A number of reports have shown that DCs can induce B cells with suppressive properties, although these have been associated with IL-10–producing B cells (31, 32). TGF-β production has only rarely been associated with suppression mediated by B cells (33), but therapeutic IL-6 blockade in patients with rheumatoid arthritis leads to an increase in regulatory B cells producing TGF-β (34).

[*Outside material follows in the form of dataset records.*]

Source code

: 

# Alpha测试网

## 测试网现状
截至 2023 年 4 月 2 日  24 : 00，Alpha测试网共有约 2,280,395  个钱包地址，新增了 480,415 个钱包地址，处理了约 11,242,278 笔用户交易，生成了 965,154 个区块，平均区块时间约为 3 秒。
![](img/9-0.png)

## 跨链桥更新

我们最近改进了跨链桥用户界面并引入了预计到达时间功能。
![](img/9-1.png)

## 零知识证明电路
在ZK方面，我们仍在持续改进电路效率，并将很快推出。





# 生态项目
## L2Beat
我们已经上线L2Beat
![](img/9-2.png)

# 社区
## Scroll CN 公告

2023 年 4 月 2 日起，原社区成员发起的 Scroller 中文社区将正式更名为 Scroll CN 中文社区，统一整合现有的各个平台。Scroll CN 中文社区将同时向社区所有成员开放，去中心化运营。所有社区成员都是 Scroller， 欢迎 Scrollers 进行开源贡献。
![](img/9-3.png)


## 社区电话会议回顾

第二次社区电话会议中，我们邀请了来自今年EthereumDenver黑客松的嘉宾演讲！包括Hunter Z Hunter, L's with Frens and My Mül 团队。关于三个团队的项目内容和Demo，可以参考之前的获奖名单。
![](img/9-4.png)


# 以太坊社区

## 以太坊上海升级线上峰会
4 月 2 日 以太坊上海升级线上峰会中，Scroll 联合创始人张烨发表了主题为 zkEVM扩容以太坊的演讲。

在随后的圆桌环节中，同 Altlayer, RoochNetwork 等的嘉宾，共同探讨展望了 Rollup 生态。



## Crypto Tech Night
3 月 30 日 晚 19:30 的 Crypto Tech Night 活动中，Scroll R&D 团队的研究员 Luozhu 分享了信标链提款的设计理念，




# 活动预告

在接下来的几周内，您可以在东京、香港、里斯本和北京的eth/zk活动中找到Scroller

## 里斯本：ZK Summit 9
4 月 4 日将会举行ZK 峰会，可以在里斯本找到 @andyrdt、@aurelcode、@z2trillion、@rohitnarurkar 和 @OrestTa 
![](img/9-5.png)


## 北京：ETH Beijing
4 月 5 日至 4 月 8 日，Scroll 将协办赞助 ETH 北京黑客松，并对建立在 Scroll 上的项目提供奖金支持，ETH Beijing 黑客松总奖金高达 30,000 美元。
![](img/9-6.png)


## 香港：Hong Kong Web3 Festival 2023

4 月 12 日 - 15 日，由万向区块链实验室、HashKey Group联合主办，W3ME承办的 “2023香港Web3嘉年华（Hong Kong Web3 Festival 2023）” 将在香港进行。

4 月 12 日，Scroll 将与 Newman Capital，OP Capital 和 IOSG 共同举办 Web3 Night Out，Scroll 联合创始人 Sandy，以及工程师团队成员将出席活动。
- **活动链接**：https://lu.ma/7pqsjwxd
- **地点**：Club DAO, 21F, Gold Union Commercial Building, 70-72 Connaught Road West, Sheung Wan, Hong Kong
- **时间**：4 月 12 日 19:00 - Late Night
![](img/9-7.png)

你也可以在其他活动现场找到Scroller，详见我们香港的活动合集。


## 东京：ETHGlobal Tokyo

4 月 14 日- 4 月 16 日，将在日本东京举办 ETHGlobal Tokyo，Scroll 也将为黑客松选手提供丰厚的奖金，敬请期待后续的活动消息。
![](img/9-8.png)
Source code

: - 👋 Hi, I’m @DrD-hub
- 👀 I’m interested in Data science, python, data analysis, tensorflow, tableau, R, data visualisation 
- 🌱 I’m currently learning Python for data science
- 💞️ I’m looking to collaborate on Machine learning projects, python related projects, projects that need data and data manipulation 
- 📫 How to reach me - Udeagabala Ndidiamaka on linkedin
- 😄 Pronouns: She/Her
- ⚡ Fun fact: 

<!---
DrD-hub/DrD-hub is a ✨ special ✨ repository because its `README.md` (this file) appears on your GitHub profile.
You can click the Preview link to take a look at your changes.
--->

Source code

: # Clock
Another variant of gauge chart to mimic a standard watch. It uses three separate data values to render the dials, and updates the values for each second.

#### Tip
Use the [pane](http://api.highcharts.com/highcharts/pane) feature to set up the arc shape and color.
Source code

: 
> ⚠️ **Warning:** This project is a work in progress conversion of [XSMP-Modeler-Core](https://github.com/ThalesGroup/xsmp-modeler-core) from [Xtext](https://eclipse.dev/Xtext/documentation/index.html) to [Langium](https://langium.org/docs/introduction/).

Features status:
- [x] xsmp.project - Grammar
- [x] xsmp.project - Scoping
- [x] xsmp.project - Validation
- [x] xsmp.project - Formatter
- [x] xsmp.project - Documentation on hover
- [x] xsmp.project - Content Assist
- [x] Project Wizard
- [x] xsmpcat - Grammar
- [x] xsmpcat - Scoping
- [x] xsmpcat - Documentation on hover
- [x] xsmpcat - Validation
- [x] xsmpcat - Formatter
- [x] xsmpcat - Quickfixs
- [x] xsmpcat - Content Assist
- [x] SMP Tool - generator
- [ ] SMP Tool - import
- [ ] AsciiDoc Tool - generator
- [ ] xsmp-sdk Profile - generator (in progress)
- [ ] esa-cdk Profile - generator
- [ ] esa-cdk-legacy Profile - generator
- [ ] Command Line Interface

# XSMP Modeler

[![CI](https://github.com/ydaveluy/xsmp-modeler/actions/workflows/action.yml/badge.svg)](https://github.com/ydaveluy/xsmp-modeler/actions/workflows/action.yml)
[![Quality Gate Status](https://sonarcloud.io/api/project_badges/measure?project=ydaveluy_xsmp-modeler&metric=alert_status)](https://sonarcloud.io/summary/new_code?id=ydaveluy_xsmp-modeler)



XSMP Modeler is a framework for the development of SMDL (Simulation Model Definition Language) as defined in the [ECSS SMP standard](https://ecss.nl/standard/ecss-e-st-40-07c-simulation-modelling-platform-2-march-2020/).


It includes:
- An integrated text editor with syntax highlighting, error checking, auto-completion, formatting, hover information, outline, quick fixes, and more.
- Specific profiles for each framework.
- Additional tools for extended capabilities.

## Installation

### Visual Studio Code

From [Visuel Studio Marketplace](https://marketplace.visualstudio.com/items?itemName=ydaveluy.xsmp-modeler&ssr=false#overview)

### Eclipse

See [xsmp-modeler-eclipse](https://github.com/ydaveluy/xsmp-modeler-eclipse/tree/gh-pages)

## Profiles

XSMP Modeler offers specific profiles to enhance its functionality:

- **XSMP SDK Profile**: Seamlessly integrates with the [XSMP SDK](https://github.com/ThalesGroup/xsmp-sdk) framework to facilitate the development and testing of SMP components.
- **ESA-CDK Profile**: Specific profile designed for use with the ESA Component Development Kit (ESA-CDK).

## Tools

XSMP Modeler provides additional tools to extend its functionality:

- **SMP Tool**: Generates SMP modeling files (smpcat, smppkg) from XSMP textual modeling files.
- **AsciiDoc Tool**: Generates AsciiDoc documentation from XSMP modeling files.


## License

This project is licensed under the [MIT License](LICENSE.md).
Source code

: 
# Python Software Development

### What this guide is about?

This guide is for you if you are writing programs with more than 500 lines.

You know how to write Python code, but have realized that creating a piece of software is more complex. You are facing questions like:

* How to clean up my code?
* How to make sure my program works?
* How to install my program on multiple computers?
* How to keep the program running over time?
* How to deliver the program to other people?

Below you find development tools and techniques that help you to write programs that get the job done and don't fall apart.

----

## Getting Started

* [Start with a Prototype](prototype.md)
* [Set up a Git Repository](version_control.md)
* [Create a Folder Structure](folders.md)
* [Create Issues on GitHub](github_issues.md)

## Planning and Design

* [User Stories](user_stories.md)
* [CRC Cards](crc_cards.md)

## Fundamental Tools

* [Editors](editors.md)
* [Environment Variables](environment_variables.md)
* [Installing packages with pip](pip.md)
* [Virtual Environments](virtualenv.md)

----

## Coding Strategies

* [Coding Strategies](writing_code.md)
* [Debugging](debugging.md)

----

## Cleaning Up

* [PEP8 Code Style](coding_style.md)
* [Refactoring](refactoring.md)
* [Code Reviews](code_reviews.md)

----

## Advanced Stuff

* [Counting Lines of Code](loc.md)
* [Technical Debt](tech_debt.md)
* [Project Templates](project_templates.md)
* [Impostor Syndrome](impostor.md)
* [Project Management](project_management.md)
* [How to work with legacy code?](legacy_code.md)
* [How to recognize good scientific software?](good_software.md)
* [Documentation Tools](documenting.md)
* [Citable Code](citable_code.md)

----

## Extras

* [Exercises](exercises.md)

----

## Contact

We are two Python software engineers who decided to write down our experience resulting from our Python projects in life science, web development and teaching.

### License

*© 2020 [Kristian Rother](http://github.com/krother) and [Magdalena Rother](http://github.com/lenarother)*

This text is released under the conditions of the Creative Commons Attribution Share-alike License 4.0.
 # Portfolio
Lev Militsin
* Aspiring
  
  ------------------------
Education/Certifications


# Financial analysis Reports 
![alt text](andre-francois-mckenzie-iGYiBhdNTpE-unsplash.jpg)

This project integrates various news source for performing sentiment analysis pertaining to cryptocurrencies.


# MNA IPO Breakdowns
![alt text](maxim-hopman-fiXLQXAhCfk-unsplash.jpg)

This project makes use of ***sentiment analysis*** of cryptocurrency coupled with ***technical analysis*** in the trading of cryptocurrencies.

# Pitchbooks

Our findings could have important implications regarding the links between infection and autoimmunity. Infected ACs may either initiate inflammation and autoimmunity or exacerbate disease when patients with autoimmunity suffer concomitant infections. It is tempting to speculate that targeting IL-6, which is already available in the clinic, may reduce the severity of inflammatory disease during infective episodes and/or reduce the tendency of infections to trigger an exacerbation of inflammation. In patients with systemic lupus erythematosus, the production of autoantibodies targeting dsDNA and other nuclear Ags are thought to arise as ACs are inadequately cleared by phagocytic cells (5). However, our data suggest that ACs under certain states of activation may contribute to the worsening disease. Therefore, enhancing the efficiency of their removal without controlling inflammation could be detrimental. Similarly, concurrent infections may also exacerbate disease. A multitiered approach may be optimal involving treatment of infection, control of inflammation, and finally adequate removal of ACs.